**Exercise objective:**
Report the lines of the data below that contain the string "provides".

(Record set)

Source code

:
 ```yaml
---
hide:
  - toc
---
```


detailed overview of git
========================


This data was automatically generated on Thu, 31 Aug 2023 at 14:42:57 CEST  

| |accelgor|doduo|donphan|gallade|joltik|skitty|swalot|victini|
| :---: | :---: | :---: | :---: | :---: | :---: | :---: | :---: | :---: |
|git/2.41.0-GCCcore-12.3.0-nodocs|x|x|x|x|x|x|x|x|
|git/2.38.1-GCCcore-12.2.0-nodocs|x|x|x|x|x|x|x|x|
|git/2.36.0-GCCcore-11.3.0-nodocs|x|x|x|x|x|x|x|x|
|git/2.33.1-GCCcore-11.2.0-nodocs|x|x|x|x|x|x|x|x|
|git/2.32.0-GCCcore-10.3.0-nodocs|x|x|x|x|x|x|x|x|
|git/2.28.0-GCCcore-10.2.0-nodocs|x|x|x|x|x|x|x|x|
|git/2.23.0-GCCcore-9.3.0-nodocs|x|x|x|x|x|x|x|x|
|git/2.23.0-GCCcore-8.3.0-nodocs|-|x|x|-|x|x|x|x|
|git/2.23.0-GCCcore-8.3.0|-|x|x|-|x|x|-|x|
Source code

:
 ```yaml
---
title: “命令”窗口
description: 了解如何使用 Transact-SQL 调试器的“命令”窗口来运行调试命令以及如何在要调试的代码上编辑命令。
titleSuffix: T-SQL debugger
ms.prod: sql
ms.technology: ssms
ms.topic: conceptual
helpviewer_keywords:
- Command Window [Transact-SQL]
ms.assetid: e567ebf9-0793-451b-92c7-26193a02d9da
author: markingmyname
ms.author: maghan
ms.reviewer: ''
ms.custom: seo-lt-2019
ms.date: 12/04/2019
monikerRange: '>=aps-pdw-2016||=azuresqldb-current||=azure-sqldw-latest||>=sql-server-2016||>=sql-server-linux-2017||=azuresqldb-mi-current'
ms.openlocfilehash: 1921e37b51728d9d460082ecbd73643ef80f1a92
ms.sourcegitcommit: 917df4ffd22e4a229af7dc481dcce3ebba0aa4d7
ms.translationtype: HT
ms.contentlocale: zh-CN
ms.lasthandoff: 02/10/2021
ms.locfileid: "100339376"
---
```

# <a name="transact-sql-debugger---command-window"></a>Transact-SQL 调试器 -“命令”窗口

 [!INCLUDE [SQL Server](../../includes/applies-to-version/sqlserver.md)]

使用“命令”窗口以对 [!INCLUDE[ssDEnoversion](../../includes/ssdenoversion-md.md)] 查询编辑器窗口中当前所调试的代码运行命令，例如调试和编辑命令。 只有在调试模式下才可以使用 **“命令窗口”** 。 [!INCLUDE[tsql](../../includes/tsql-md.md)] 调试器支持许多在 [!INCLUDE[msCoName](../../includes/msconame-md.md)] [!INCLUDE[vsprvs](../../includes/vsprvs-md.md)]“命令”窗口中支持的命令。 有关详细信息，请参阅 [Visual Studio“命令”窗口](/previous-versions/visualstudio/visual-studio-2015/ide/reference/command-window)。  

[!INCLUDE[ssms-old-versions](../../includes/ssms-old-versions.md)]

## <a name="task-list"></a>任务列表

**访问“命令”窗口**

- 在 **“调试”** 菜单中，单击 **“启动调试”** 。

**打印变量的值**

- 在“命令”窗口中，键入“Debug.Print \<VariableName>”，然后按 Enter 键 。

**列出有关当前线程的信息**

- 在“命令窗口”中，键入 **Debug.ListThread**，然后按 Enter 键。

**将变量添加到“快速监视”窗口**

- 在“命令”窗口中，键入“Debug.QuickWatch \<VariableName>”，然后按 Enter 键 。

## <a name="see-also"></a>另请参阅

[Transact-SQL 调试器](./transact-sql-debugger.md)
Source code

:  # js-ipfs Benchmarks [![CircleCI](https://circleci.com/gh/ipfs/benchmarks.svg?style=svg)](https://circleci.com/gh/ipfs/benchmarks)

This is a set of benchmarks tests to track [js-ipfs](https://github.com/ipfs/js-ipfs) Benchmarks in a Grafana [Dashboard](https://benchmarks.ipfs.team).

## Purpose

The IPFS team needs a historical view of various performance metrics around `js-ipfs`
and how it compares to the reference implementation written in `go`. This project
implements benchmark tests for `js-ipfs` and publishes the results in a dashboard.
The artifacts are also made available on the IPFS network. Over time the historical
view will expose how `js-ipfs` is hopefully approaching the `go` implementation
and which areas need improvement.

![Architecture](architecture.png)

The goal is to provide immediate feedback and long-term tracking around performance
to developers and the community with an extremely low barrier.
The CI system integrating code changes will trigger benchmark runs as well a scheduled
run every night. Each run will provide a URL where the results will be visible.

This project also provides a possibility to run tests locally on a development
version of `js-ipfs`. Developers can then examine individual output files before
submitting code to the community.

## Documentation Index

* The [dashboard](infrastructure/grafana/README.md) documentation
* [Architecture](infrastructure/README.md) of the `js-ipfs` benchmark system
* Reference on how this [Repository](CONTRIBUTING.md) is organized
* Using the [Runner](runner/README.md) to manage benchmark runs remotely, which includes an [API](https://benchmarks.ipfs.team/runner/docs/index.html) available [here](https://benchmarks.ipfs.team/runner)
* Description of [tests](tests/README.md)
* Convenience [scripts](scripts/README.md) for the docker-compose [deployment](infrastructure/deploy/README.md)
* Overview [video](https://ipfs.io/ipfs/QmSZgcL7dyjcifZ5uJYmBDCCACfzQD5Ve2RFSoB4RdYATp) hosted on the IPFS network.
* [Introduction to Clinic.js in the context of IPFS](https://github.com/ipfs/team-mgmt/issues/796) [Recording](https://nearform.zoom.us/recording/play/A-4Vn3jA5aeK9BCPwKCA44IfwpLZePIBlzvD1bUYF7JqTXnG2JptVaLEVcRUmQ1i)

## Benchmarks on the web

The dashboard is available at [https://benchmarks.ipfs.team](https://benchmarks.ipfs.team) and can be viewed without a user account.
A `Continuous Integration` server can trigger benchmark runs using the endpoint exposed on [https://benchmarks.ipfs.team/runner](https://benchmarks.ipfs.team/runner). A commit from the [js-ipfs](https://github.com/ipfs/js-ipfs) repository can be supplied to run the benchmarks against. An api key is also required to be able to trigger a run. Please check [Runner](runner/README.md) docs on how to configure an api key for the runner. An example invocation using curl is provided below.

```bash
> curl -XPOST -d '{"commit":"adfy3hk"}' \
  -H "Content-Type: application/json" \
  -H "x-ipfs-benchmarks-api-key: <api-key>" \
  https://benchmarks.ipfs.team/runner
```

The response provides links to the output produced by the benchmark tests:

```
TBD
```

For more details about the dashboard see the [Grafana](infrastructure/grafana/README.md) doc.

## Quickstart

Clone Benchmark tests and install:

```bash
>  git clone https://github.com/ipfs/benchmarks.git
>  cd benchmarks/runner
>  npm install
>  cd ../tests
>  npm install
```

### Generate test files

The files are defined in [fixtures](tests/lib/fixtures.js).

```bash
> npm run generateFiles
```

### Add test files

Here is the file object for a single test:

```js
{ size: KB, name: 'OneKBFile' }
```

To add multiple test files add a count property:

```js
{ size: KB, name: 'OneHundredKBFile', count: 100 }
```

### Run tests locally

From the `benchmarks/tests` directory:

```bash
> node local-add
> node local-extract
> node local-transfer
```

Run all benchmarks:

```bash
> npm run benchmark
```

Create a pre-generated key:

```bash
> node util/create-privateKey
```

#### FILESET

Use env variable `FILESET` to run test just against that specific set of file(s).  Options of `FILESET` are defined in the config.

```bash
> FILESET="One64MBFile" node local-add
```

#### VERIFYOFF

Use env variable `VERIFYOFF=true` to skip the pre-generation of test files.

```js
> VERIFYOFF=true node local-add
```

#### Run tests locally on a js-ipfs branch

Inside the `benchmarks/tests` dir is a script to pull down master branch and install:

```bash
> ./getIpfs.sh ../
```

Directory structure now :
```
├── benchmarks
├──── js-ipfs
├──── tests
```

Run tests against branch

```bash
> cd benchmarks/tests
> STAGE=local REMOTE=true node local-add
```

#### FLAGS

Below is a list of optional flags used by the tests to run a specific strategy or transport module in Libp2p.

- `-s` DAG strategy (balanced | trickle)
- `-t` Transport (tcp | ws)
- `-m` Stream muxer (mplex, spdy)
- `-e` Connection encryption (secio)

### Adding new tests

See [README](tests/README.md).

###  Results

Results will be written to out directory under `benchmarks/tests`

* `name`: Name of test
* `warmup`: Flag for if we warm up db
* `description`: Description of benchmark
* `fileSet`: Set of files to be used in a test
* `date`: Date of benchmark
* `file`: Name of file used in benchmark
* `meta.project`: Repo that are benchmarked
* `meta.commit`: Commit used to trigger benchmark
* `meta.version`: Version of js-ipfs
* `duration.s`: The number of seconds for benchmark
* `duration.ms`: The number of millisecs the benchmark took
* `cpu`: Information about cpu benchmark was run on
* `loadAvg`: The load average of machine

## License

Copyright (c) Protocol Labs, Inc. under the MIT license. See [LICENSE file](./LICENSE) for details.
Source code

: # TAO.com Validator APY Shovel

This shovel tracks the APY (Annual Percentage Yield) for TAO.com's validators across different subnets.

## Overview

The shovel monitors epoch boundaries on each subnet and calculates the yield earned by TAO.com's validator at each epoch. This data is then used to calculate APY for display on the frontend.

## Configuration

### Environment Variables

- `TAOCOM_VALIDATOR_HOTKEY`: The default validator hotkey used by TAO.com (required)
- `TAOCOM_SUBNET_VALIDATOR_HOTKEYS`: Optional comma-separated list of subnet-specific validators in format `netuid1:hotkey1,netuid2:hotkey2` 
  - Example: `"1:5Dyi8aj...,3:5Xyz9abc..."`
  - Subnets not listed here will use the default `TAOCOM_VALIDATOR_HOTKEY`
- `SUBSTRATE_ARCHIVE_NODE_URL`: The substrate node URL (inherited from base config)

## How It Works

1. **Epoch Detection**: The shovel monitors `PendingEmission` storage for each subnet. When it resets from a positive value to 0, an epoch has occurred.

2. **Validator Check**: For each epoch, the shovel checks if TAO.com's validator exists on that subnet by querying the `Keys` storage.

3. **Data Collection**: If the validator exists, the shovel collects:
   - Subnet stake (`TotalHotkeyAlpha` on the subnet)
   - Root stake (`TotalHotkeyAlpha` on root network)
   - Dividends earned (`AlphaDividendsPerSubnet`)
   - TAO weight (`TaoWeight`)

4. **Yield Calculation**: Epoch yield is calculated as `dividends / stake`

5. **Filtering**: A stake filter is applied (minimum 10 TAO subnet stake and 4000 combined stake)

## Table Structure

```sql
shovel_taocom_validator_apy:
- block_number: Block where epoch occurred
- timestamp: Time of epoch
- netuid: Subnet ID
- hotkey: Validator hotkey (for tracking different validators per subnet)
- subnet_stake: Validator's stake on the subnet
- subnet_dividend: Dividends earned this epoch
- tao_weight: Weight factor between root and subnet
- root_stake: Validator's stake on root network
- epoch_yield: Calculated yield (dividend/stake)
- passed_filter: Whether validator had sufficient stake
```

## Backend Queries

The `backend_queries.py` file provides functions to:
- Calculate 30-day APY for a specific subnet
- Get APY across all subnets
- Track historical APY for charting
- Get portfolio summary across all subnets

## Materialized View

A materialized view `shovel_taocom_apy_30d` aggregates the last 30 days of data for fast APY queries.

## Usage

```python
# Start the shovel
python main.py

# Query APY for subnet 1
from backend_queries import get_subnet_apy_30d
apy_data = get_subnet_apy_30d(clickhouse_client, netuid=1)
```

(End Record set)

**Written solution:**
This project also provides a possibility to run tests locally on a development
The response provides links to the output produced by the benchmark tests:
The `backend_queries.py` file provides functions to:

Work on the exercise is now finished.